For stove top pressure cookers: Turn the heat up to high and when the cooker indicates it has reached high pressure, lower to the heat to maintain it and begin counting 3 minutes pressure cooking time.
- When time is up, open the cooker by releasing the pressure very slowly. If the pressure release speed cannot be regulated by your cooker's valve, simply release pressure in short bursts. If anything other than steam comes out of the valve, stop and count to 10 before releasing the pressure slowly (or in small bursts), again.
- Strain the lemon peel strips and rinse them. Then, discard cooking water and rinse out the pressure cooker.
- Add 2 cups (400g) sugar, 1 cup (250ml) water, lemon strips on medium heat uncovered stirring occasionally until all of the sugar has melted - about 5 minutes.
- For electric pressure cookers: Cook for 10 minutes at high pressure.
For stove top pressure cookers: Turn the heat up to high and when the cooker indicates it has reached high pressure, lower to the heat to maintain it and begin counting 10 minutes pressure cooking time.
- When time is up, open the pressure cooker with the Natural release method - move the cooker off the burner and wait for the pressure to come down on its own (about 10 minutes). For electric pressure cookers, disengage the “keep warm” mode or unplug the cooker and open when the pressure indicator has gone down (20 to 30 minutes).
- Strain peels, saving the delicate syrup if you like for another use, and spread the peels on a cutting board or parchment paper to cool for 15 minutes or more.
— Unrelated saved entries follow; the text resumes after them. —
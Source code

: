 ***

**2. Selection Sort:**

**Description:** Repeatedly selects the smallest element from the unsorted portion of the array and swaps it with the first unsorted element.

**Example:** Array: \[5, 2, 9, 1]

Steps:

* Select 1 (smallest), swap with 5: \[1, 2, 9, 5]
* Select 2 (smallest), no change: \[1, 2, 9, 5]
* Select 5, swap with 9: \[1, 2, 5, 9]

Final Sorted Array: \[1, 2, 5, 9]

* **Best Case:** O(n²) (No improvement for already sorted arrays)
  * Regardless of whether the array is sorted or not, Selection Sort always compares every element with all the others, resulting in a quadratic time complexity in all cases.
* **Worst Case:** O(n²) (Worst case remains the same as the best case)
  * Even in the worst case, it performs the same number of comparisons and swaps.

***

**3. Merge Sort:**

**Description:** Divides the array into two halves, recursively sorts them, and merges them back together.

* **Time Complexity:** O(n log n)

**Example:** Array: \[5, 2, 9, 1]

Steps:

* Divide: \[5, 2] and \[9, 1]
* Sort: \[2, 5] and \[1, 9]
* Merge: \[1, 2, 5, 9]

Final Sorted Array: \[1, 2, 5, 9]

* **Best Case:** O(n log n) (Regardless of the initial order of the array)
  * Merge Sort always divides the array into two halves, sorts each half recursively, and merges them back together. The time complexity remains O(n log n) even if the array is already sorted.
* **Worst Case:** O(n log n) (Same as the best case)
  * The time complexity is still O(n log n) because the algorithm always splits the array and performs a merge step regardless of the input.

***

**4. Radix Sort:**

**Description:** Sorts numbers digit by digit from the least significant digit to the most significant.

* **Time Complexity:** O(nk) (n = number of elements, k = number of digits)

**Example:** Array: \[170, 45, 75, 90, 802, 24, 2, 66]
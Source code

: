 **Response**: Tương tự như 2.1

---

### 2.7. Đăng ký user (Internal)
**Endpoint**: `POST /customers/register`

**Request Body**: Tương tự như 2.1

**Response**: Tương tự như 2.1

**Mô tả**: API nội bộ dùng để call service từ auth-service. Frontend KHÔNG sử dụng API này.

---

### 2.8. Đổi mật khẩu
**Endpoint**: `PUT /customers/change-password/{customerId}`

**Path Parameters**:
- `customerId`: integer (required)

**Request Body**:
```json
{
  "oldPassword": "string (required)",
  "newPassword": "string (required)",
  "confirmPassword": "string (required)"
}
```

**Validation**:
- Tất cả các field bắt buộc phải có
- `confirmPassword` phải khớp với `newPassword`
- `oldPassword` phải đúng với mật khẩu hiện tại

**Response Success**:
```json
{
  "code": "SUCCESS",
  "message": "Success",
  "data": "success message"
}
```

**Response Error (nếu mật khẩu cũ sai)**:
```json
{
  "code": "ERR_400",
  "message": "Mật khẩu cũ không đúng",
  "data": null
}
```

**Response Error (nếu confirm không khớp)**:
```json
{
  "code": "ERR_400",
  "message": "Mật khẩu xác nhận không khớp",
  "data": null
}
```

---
- Gently toss four to five peels at a time in a small plate of sugar to coat. Shake off the excess and lay them down on a new parchment on a sheet-pan that can fit in your refrigerator.
- Put the sheet pan with the sugared-coated candied lemon peels in the refrigerator uncovered for at least 4 hours to dry completely -overnight is even better.
- Move the strips to a glass jar for storage in a cool dry place for for 6-8 weeks - or keep refrigerated for up to six months. If you live in a very humid climate, like me, keep them in the refrigerator.
How do you modify the recipe to make a larger amount? Say 3lbs of lemons?
Can this recipe be used with organic oranges to make candied orange peel?
Vera, translate this lemon to orange marmalade. Read the comments under the posts about other variations as well!
I made these for the holidays to give away and they were a huge hit! Great easy recipe for non-bakers (like me). Gonna try this with grapefruit peels next time!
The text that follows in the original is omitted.